Show each line of the entries below in which the word "Gather" appears.

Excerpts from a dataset

- - - -

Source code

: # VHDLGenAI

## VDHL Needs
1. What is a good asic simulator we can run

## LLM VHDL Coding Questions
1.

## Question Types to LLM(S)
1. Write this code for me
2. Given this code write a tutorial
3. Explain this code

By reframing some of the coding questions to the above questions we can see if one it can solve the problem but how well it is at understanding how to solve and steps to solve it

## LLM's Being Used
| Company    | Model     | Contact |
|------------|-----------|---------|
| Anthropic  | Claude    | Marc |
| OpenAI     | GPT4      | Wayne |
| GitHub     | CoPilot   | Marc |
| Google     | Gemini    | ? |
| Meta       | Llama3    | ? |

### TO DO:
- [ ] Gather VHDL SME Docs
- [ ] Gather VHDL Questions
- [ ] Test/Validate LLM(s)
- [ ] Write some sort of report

- - - -

Task solution
- [ ] Gather VHDL SME Docs
- [ ] Gather VHDL Questions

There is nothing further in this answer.